→ **DATA LISTING**
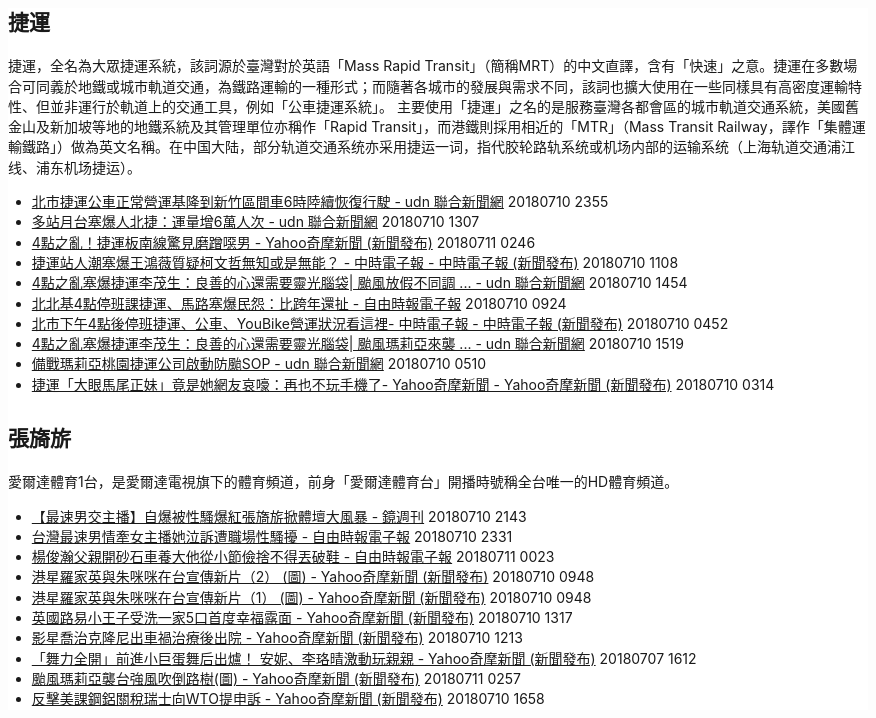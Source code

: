 ## 捷運

捷運，全名為大眾捷運系統，該詞源於臺灣對於英語「Mass Rapid Transit」（簡稱MRT）的中文直譯，含有「快速」之意。捷運在多數場合可同義於地鐵或城市軌道交通，為鐵路運輸的一種形式；而隨著各城市的發展與需求不同，該詞也擴大使用在一些同樣具有高密度運輸特性、但並非運行於軌道上的交通工具，例如「公車捷運系統」。
主要使用「捷運」之名的是服務臺灣各都會區的城市軌道交通系統，美國舊金山及新加坡等地的地鐵系統及其管理單位亦稱作「Rapid Transit」，而港鐵則採用相近的「MTR」（Mass Transit Railway，譯作「集體運輸鐵路」）做為英文名稱。在中国大陆，部分轨道交通系统亦采用捷运一词，指代胶轮路轨系统或机场内部的运输系统（上海轨道交通浦江线、浦东机场捷运）。
- [北市捷運公車正常營運基隆到新竹區間車6時陸續恢復行駛 - udn 聯合新聞網](https://udn.com/news/story/7266/3246159 "北市捷運公車正常營運基隆到新竹區間車6時陸續恢復行駛 - udn 聯合新聞網") 20180710 2355
- [多站月台塞爆人北捷：運量增6萬人次 - udn 聯合新聞網](https://udn.com/news/story/7266/3245649 "多站月台塞爆人北捷：運量增6萬人次 - udn 聯合新聞網") 20180710 1307
- [4點之亂！捷運板南線驚見磨蹭噁男 - Yahoo奇摩新聞 (新聞發布)](https://tw.news.yahoo.com/4%E9%BB%9E%E4%B9%8B%E4%BA%82-%E6%8D%B7%E9%81%8B%E6%9D%BF%E5%8D%97%E7%B7%9A%E9%A9%9A%E8%A6%8B%E7%A3%A8%E8%B9%AD%E5%99%81%E7%94%B7-023009957.html "4點之亂！捷運板南線驚見磨蹭噁男 - Yahoo奇摩新聞 (新聞發布)") 20180711 0246
- [捷運站人潮塞爆王鴻薇質疑柯文哲無知或是無能？ - 中時電子報 - 中時電子報 (新聞發布)](http://www.chinatimes.com/realtimenews/20180710004264-260407 "捷運站人潮塞爆王鴻薇質疑柯文哲無知或是無能？ - 中時電子報 - 中時電子報 (新聞發布)") 20180710 1108
- [4點之亂塞爆捷運李茂生：良善的心還需要靈光腦袋| 颱風放假不同調 ... - udn 聯合新聞網](https://udn.com/news/story/7321/3245898 "4點之亂塞爆捷運李茂生：良善的心還需要靈光腦袋| 颱風放假不同調 ... - udn 聯合新聞網") 20180710 1454
- [北北基4點停班課捷運、馬路塞爆民怨：比跨年還扯 - 自由時報電子報](http://news.ltn.com.tw/news/life/breakingnews/2484108 "北北基4點停班課捷運、馬路塞爆民怨：比跨年還扯 - 自由時報電子報") 20180710 0924
- [北市下午4點後停班捷運、公車、YouBike營運狀況看這裡- 中時電子報 - 中時電子報 (新聞發布)](http://www.chinatimes.com/realtimenews/20180710002561-260405 "北市下午4點後停班捷運、公車、YouBike營運狀況看這裡- 中時電子報 - 中時電子報 (新聞發布)") 20180710 0452
- [4點之亂塞爆捷運李茂生：良善的心還需要靈光腦袋| 颱風瑪莉亞來襲 ... - udn 聯合新聞網](https://udn.com/news/story/12338/3245898 "4點之亂塞爆捷運李茂生：良善的心還需要靈光腦袋| 颱風瑪莉亞來襲 ... - udn 聯合新聞網") 20180710 1519
- [備戰瑪莉亞桃園捷運公司啟動防颱SOP - udn 聯合新聞網](https://udn.com/news/story/7241/3244542 "備戰瑪莉亞桃園捷運公司啟動防颱SOP - udn 聯合新聞網") 20180710 0510
- [捷運「大眼馬尾正妹」竟是她網友哀嚎：再也不玩手機了- Yahoo奇摩新聞 - Yahoo奇摩新聞 (新聞發布)](https://tw.news.yahoo.com/%E6%8D%B7%E9%81%8B-%E5%A4%A7%E7%9C%BC%E9%A6%AC%E5%B0%BE%E6%AD%A3%E5%A6%B9-%E7%AB%9F%E6%98%AF%E5%A5%B9-%E7%B6%B2%E5%8F%8B%E5%93%80%E5%9A%8E-%E5%86%8D%E4%B9%9F%E4%B8%8D%E7%8E%A9%E6%89%8B%E6%A9%9F%E4%BA%86-025645105.html "捷運「大眼馬尾正妹」竟是她網友哀嚎：再也不玩手機了- Yahoo奇摩新聞 - Yahoo奇摩新聞 (新聞發布)") 20180710 0314

## 張旖旂

愛爾達體育1台，是愛爾達電視旗下的體育頻道，前身「愛爾達體育台」開播時號稱全台唯一的HD體育頻道。
- [【最速男交主播】自爆被性騷爆紅張旖旂掀體壇大風暴 - 鏡週刊](https://www.mirrormedia.mg/story/20180710ent005/ "【最速男交主播】自爆被性騷爆紅張旖旂掀體壇大風暴 - 鏡週刊") 20180710 2143
- [台灣最速男情牽女主播她泣訴遭職場性騷擾 - 自由時報電子報](http://ent.ltn.com.tw/news/breakingnews/2484619 "台灣最速男情牽女主播她泣訴遭職場性騷擾 - 自由時報電子報") 20180710 2331
- [楊俊瀚父親開砂石車養大他從小節儉捨不得丟破鞋 - 自由時報電子報](http://ent.ltn.com.tw/news/breakingnews/2484648 "楊俊瀚父親開砂石車養大他從小節儉捨不得丟破鞋 - 自由時報電子報") 20180711 0023
- [港星羅家英與朱咪咪在台宣傳新片（2） (圖) - Yahoo奇摩新聞 (新聞發布)](https://tw.news.yahoo.com/%E6%B8%AF%E6%98%9F%E7%BE%85%E5%AE%B6%E8%8B%B1%E8%88%87%E6%9C%B1%E5%92%AA%E5%92%AA%E5%9C%A8%E5%8F%B0%E5%AE%A3%E5%82%B3%E6%96%B0%E7%89%87-2-%E5%9C%96-092523901.html "港星羅家英與朱咪咪在台宣傳新片（2） (圖) - Yahoo奇摩新聞 (新聞發布)") 20180710 0948
- [港星羅家英與朱咪咪在台宣傳新片（1） (圖) - Yahoo奇摩新聞 (新聞發布)](https://tw.news.yahoo.com/%E6%B8%AF%E6%98%9F%E7%BE%85%E5%AE%B6%E8%8B%B1%E8%88%87%E6%9C%B1%E5%92%AA%E5%92%AA%E5%9C%A8%E5%8F%B0%E5%AE%A3%E5%82%B3%E6%96%B0%E7%89%87-1-%E5%9C%96-092523672.html "港星羅家英與朱咪咪在台宣傳新片（1） (圖) - Yahoo奇摩新聞 (新聞發布)") 20180710 0948
- [英國路易小王子受洗一家5口首度幸福露面 - Yahoo奇摩新聞 (新聞發布)](https://tw.news.yahoo.com/%E8%8B%B1%E5%9C%8B%E8%B7%AF%E6%98%93%E5%B0%8F%E7%8E%8B%E5%AD%90%E5%8F%97%E6%B4%97-%E5%AE%B65%E5%8F%A3%E9%A6%96%E5%BA%A6%E5%B9%B8%E7%A6%8F%E9%9C%B2%E9%9D%A2-125747081.html "英國路易小王子受洗一家5口首度幸福露面 - Yahoo奇摩新聞 (新聞發布)") 20180710 1317
- [影星喬治克隆尼出車禍治療後出院 - Yahoo奇摩新聞 (新聞發布)](https://tw.news.yahoo.com/%E5%BD%B1%E6%98%9F%E5%96%AC%E6%B2%BB%E5%85%8B%E9%9A%86%E5%B0%BC%E5%87%BA%E8%BB%8A%E7%A6%8D-%E6%B2%BB%E7%99%82%E5%BE%8C%E5%87%BA%E9%99%A2-114751860.html "影星喬治克隆尼出車禍治療後出院 - Yahoo奇摩新聞 (新聞發布)") 20180710 1213
- [「舞力全開」前進小巨蛋舞后出爐！ 安妮、李珞晴激動玩親親 - Yahoo奇摩新聞 (新聞發布)](https://tw.news.yahoo.com/%E8%88%9E%E5%8A%9B%E5%85%A8%E9%96%8B-%E5%89%8D%E9%80%B2%E5%B0%8F%E5%B7%A8%E8%9B%8B%E8%88%9E%E5%90%8E%E5%87%BA%E7%88%90-%E5%AE%89%E5%A6%AE-%E6%9D%8E%E7%8F%9E%E6%99%B4%E6%BF%80%E5%8B%95%E7%8E%A9%E8%A6%AA%E8%A6%AA-153818610.html "「舞力全開」前進小巨蛋舞后出爐！ 安妮、李珞晴激動玩親親 - Yahoo奇摩新聞 (新聞發布)") 20180707 1612
- [颱風瑪莉亞襲台強風吹倒路樹(圖) - Yahoo奇摩新聞 (新聞發布)](https://tw.news.yahoo.com/%E9%A2%B1%E9%A2%A8%E7%91%AA%E8%8E%89%E4%BA%9E%E8%A5%B2%E5%8F%B0-%E5%BC%B7%E9%A2%A8%E5%90%B9%E5%80%92%E8%B7%AF%E6%A8%B9-%E5%9C%96-023436703.html "颱風瑪莉亞襲台強風吹倒路樹(圖) - Yahoo奇摩新聞 (新聞發布)") 20180711 0257
- [反擊美課鋼鋁關稅瑞士向WTO提申訴 - Yahoo奇摩新聞 (新聞發布)](https://tw.news.yahoo.com/%E5%8F%8D%E6%93%8A%E7%BE%8E%E8%AA%B2%E9%8B%BC%E9%8B%81%E9%97%9C%E7%A8%85-%E7%91%9E%E5%A3%AB%E5%90%91wto%E6%8F%90%E7%94%B3%E8%A8%B4-163300876.html "反擊美課鋼鋁關稅瑞士向WTO提申訴 - Yahoo奇摩新聞 (新聞發布)") 20180710 1658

→ **DESCRIPTION OF THE TASK**
Above are records; repeat only the lines starting at the line with "- [北市捷運公車正常營運基隆到新竹區間車6時陸續恢復行駛 - udn" and ending at the line with "- [4點之亂塞爆捷運李茂生：良善的心還需要靈光腦袋| 颱風放假不同調", exactly as they appear, both included.

→ **SOLUTION TO THIS TASK**
- [北市捷運公車正常營運基隆到新竹區間車6時陸續恢復行駛 - udn 聯合新聞網](https://udn.com/news/story/7266/3246159 "北市捷運公車正常營運基隆到新竹區間車6時陸續恢復行駛 - udn 聯合新聞網") 20180710 2355
- [多站月台塞爆人北捷：運量增6萬人次 - udn 聯合新聞網](https://udn.com/news/story/7266/3245649 "多站月台塞爆人北捷：運量增6萬人次 - udn 聯合新聞網") 20180710 1307
- [4點之亂！捷運板南線驚見磨蹭噁男 - Yahoo奇摩新聞 (新聞發布)](https://tw.news.yahoo.com/4%E9%BB%9E%E4%B9%8B%E4%BA%82-%E6%8D%B7%E9%81%8B%E6%9D%BF%E5%8D%97%E7%B7%9A%E9%A9%9A%E8%A6%8B%E7%A3%A8%E8%B9%AD%E5%99%81%E7%94%B7-023009957.html "4點之亂！捷運板南線驚見磨蹭噁男 - Yahoo奇摩新聞 (新聞發布)") 20180711 0246
- [捷運站人潮塞爆王鴻薇質疑柯文哲無知或是無能？ - 中時電子報 - 中時電子報 (新聞發布)](http://www.chinatimes.com/realtimenews/20180710004264-260407 "捷運站人潮塞爆王鴻薇質疑柯文哲無知或是無能？ - 中時電子報 - 中時電子報 (新聞發布)") 20180710 1108
- [4點之亂塞爆捷運李茂生：良善的心還需要靈光腦袋| 颱風放假不同調 ... - udn 聯合新聞網](https://udn.com/news/story/7321/3245898 "4點之亂塞爆捷運李茂生：良善的心還需要靈光腦袋| 颱風放假不同調 ... - udn 聯合新聞網") 20180710 1454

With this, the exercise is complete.